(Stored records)

_ _ _ _

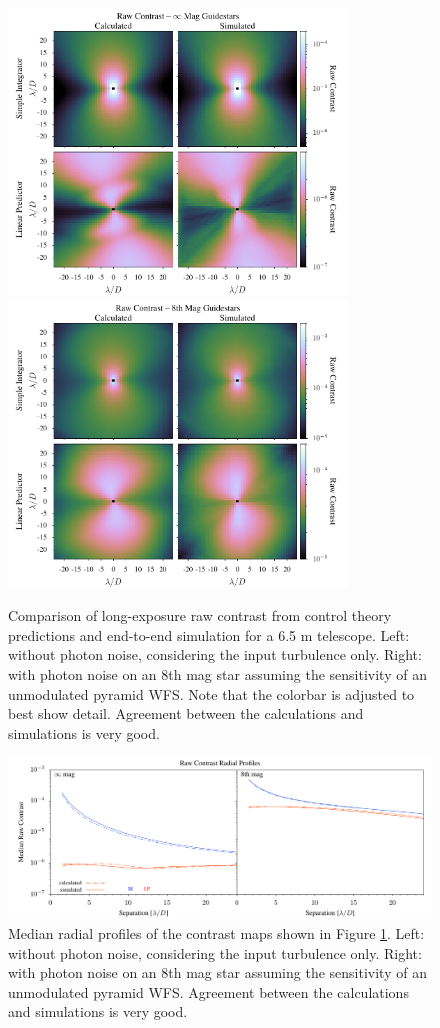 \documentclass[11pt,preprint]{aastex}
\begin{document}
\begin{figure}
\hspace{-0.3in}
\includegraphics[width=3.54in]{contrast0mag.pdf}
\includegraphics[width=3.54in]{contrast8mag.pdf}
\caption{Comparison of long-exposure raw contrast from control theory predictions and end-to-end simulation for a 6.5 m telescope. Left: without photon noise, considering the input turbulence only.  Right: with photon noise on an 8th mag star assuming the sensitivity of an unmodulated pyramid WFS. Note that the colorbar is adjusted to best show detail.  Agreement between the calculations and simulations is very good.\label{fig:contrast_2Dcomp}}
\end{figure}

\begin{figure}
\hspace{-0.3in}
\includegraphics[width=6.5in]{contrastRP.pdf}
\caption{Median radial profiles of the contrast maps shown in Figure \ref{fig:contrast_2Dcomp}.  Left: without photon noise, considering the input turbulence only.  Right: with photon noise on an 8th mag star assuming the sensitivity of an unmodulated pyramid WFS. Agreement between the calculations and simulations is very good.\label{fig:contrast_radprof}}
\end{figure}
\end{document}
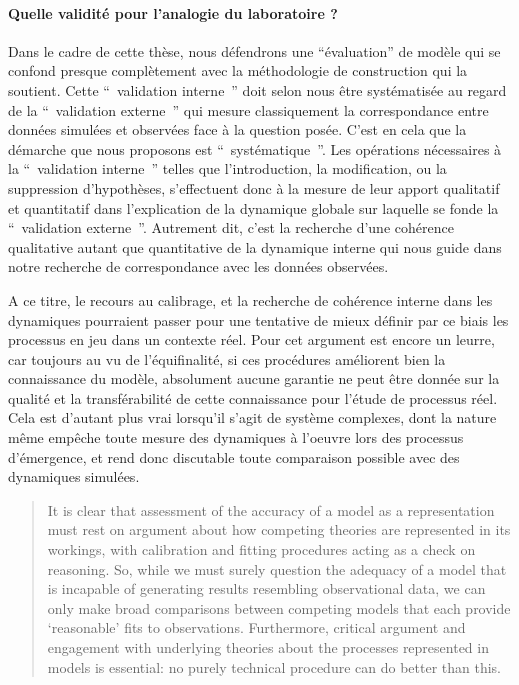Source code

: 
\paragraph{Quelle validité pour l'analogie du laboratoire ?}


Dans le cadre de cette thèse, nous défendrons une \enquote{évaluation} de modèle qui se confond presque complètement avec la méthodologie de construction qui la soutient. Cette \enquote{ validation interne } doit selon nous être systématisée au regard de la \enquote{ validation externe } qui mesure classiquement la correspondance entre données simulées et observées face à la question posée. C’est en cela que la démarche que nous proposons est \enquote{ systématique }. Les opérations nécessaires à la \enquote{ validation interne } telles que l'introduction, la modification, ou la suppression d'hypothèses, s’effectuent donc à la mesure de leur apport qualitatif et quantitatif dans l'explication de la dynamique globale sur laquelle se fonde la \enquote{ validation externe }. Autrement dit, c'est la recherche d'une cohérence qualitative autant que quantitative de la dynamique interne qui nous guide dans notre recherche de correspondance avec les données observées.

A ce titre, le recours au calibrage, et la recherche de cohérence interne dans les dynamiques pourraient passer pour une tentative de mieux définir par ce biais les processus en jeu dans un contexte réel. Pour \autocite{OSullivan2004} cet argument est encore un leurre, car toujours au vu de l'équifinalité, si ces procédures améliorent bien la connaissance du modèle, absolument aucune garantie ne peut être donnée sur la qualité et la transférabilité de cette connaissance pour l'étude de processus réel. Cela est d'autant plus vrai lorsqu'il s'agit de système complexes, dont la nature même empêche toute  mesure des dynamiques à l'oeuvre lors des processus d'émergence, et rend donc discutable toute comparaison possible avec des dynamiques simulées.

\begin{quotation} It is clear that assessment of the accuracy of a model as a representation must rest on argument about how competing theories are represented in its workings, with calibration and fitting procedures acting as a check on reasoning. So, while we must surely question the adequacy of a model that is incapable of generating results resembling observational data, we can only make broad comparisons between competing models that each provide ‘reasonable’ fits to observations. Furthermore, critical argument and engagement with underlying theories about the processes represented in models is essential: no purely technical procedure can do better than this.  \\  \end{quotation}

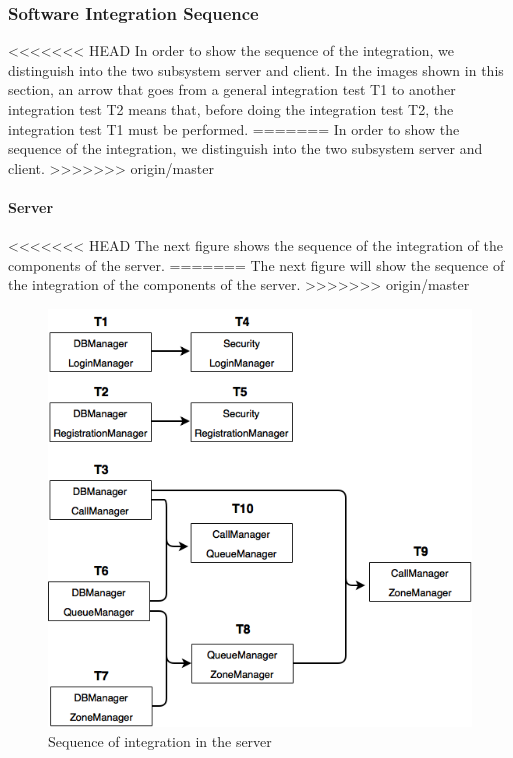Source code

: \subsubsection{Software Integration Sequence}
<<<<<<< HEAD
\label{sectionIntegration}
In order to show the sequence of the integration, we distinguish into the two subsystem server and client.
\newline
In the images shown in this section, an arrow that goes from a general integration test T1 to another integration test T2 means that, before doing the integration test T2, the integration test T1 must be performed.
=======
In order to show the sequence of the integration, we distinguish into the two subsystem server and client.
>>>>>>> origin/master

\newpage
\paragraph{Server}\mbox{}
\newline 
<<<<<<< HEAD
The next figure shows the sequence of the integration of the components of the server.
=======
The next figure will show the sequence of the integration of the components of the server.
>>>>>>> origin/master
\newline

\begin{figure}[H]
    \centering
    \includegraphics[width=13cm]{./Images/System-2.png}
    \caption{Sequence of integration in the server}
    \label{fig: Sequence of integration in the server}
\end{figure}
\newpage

_ _ _ _

**Task details:** Return every entry unchanged and skip the pictures.

**Finished task:**
 \documentclass[11pt,preprint]{aastex}
\begin{document}
\begin{figure}
\hspace{-0.3in}
\includegraphics[width=3.54in]{contrast0mag.pdf}
\includegraphics[width=3.54in]{contrast8mag.pdf}
\caption{Comparison of long-exposure raw contrast from control theory predictions and end-to-end simulation for a 6.5 m telescope. Left: without photon noise, considering the input turbulence only.  Right: with photon noise on an 8th mag star assuming the sensitivity of an unmodulated pyramid WFS. Note that the colorbar is adjusted to best show detail.  Agreement between the calculations and simulations is very good.\label{fig:contrast_2Dcomp}}
\end{figure}

\begin{figure}
\hspace{-0.3in}
\includegraphics[width=6.5in]{contrastRP.pdf}
\caption{Median radial profiles of the contrast maps shown in Figure \ref{fig:contrast_2Dcomp}.  Left: without photon noise, considering the input turbulence only.  Right: with photon noise on an 8th mag star assuming the sensitivity of an unmodulated pyramid WFS. Agreement between the calculations and simulations is very good.\label{fig:contrast_radprof}}
\end{figure}
\end{document}
Source code

: 
\paragraph{Quelle validité pour l'analogie du laboratoire ?}


Dans le cadre de cette thèse, nous défendrons une \enquote{évaluation} de modèle qui se confond presque complètement avec la méthodologie de construction qui la soutient. Cette \enquote{ validation interne } doit selon nous être systématisée au regard de la \enquote{ validation externe } qui mesure classiquement la correspondance entre données simulées et observées face à la question posée. C’est en cela que la démarche que nous proposons est \enquote{ systématique }. Les opérations nécessaires à la \enquote{ validation interne } telles que l'introduction, la modification, ou la suppression d'hypothèses, s’effectuent donc à la mesure de leur apport qualitatif et quantitatif dans l'explication de la dynamique globale sur laquelle se fonde la \enquote{ validation externe }. Autrement dit, c'est la recherche d'une cohérence qualitative autant que quantitative de la dynamique interne qui nous guide dans notre recherche de correspondance avec les données observées.

A ce titre, le recours au calibrage, et la recherche de cohérence interne dans les dynamiques pourraient passer pour une tentative de mieux définir par ce biais les processus en jeu dans un contexte réel. Pour \autocite{OSullivan2004} cet argument est encore un leurre, car toujours au vu de l'équifinalité, si ces procédures améliorent bien la connaissance du modèle, absolument aucune garantie ne peut être donnée sur la qualité et la transférabilité de cette connaissance pour l'étude de processus réel. Cela est d'autant plus vrai lorsqu'il s'agit de système complexes, dont la nature même empêche toute  mesure des dynamiques à l'oeuvre lors des processus d'émergence, et rend donc discutable toute comparaison possible avec des dynamiques simulées.

\begin{quotation} It is clear that assessment of the accuracy of a model as a representation must rest on argument about how competing theories are represented in its workings, with calibration and fitting procedures acting as a check on reasoning. So, while we must surely question the adequacy of a model that is incapable of generating results resembling observational data, we can only make broad comparisons between competing models that each provide ‘reasonable’ fits to observations. Furthermore, critical argument and engagement with underlying theories about the processes represented in models is essential: no purely technical procedure can do better than this.  \\  \end{quotation}

Source code

: \subsubsection{Software Integration Sequence}
<<<<<<< HEAD
\label{sectionIntegration}
In order to show the sequence of the integration, we distinguish into the two subsystem server and client.
\newline
In the images shown in this section, an arrow that goes from a general integration test T1 to another integration test T2 means that, before doing the integration test T2, the integration test T1 must be performed.
=======
In order to show the sequence of the integration, we distinguish into the two subsystem server and client.
>>>>>>> origin/master

\newpage
\paragraph{Server}\mbox{}
\newline 
<<<<<<< HEAD
The next figure shows the sequence of the integration of the components of the server.
=======
The next figure will show the sequence of the integration of the components of the server.
>>>>>>> origin/master
\newline

\begin{figure}[H]
    \centering
    \includegraphics[width=13cm]{./Images/System-2.png}
    \caption{Sequence of integration in the server}
    \label{fig: Sequence of integration in the server}
\end{figure}
\newpage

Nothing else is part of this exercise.